Authors: Sadie Mills
Copyright © Sadie Mills 2013
All rights reserved
This book is for sale to adult audiences only. It contains language which may be considered offensive. The characters featured in this book are entirely fictitious and any resemblance to real persons, living or dead, is purely imaginary.
Apart from the Chow Chow. The Chow Chow was real. Bite me.
First published 2013 Copyright © Sadie Mills. The right of Sadie Mills to be identified as the author has been asserted by her under the Copyright Amendment (Moral Rights) Act 2000. This work is copyright. Apart from any use as permitted under the Copyright Act 1968, no part may be reproduced, copied, scanned, stored in a retrieval system, recorded or transmitted, in any form or by any means, without the prior written permission of the author.

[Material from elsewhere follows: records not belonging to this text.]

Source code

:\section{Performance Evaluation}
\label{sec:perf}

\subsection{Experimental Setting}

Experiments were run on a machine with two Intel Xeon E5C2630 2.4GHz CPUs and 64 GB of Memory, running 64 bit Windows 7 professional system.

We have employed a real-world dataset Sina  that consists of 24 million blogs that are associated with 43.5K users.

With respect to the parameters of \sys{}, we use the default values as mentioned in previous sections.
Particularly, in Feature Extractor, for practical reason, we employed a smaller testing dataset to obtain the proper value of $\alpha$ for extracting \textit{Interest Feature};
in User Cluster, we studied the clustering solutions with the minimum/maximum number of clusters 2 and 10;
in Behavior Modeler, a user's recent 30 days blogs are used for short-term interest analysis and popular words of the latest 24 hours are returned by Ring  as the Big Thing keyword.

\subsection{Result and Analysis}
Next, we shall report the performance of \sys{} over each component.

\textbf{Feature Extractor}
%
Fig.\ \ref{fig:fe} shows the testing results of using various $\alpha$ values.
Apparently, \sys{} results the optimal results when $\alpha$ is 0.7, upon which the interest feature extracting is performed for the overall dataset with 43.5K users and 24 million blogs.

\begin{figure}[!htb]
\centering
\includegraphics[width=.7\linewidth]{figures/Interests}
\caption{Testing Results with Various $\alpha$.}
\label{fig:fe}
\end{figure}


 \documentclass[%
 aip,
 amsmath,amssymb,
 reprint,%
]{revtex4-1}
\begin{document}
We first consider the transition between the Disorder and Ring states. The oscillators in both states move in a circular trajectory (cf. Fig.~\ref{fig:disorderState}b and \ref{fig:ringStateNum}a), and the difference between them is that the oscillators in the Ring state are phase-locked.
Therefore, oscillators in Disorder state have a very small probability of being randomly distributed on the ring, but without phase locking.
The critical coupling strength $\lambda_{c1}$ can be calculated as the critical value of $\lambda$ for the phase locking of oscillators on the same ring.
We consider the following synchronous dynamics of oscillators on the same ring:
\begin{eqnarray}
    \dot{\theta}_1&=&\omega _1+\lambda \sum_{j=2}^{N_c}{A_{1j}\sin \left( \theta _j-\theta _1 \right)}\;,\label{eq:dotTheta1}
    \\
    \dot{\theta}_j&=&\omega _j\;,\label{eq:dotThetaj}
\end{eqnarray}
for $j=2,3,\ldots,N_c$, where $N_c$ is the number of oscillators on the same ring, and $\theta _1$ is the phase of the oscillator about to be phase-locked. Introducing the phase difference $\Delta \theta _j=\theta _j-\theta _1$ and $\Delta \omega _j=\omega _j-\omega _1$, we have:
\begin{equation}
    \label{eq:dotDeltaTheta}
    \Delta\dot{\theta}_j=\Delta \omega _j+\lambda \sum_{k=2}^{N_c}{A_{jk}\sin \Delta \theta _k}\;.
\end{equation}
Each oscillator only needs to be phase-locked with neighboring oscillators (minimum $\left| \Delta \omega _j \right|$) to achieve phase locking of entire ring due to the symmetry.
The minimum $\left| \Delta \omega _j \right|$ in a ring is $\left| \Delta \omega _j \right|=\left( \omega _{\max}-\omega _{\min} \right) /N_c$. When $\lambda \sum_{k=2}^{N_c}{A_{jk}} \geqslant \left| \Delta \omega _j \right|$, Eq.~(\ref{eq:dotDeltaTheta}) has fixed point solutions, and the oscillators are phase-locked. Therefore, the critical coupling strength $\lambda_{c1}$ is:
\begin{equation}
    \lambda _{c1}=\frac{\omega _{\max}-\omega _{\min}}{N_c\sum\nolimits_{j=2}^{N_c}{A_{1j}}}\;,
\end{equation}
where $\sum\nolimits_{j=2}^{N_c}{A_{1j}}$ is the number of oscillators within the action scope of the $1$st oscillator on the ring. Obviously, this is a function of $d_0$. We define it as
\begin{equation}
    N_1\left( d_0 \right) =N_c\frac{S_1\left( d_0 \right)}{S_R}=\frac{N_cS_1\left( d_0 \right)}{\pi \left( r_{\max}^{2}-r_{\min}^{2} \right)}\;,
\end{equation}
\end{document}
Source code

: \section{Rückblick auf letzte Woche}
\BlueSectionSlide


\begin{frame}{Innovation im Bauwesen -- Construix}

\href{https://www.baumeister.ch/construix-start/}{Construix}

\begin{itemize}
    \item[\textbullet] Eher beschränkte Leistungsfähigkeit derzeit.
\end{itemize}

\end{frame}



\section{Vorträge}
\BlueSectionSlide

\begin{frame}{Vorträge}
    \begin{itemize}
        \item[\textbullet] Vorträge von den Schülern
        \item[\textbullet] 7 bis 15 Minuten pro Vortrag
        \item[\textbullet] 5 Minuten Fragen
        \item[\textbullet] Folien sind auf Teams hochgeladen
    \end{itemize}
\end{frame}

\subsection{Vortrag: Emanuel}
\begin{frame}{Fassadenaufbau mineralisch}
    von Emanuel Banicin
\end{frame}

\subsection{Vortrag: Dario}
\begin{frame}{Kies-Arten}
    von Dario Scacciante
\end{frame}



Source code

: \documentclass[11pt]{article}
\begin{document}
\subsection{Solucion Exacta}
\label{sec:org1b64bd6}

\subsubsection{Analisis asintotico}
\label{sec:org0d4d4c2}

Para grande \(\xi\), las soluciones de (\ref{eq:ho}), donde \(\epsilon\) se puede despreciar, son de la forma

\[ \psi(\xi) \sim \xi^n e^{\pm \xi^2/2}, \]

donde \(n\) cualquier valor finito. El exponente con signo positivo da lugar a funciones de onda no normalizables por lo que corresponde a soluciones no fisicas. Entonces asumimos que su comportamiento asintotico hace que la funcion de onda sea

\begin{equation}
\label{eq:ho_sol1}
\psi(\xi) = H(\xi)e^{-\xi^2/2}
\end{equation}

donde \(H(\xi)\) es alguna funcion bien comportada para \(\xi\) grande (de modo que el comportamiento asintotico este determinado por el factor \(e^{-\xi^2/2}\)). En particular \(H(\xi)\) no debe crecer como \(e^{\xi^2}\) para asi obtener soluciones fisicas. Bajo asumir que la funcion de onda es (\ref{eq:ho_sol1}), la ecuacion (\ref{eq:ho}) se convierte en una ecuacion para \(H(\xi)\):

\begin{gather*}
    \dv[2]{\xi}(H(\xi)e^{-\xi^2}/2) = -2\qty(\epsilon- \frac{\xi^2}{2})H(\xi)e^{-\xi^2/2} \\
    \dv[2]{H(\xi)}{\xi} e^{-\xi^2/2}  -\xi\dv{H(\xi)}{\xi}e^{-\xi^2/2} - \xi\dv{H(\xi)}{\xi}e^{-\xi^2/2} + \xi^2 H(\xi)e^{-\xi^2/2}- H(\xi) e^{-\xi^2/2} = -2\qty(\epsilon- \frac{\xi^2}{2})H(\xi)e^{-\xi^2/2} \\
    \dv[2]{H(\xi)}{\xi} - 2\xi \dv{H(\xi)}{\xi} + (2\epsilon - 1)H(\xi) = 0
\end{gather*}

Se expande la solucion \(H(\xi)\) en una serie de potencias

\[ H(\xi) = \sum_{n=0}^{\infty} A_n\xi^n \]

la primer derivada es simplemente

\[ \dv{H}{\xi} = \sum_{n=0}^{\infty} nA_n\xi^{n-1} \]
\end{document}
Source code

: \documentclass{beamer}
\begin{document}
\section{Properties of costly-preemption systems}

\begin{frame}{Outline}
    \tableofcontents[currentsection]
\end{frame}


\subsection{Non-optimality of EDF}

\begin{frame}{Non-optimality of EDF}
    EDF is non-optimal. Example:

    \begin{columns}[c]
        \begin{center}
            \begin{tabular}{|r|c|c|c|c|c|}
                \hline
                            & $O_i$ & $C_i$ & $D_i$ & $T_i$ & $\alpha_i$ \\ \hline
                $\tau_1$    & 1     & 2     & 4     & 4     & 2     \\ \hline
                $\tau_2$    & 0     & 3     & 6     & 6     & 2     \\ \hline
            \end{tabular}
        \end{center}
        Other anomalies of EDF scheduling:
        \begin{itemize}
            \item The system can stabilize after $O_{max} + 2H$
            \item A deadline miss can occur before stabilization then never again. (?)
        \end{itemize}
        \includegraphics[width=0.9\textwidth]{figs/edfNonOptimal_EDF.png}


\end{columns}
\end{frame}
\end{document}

nce you have tasted flight, you will forever walk the earth with your eyes turned skyward, for there you have been, and there you will always long to return."
Leonardo da Vinci
TABLE OF CONTENTS:
For Mum and Dad, who always support me even when I do things they'd probably rather I didn't.
I love my life - thank you for that. And I love you, very much.
The cold metal hurt her knees even through the padded jumpsuit as Lucy knelt at the door of the plane. The stench of diesel cloyed at the back of her throat. The roaring wind stole the breath from her mouth.
She'd watched the lifts going up before hers, the black Cessna hurtling down the runway, climbing higher and higher until the plane was just a tiny glint in the blue. She squinted up, fingers outstretched, shielding her eyes from the dazzling sun. Watching tiny pinpricks falling, slowly growing bigger, bursting into colour as their parachutes unfurled.
It all seemed so surreal. It was surreal. It was Lucy's turn now.
She tried to get her breath, looking down at North Devon, a higgledy-piggledy patchwork of greens, golds and reds rolling off to the shimmering sea. The view from that height was spectacular. Lucy suddenly felt very humble.
We all think we're so important in our day-to-day lives. Our hopes, our fears; dreams and our woes. Behind the wheel of a car, we're invincible:
"Out of the way, cretin!".
From 15,000ft, you can see the curve of the earth. You can see that we're actually nothing.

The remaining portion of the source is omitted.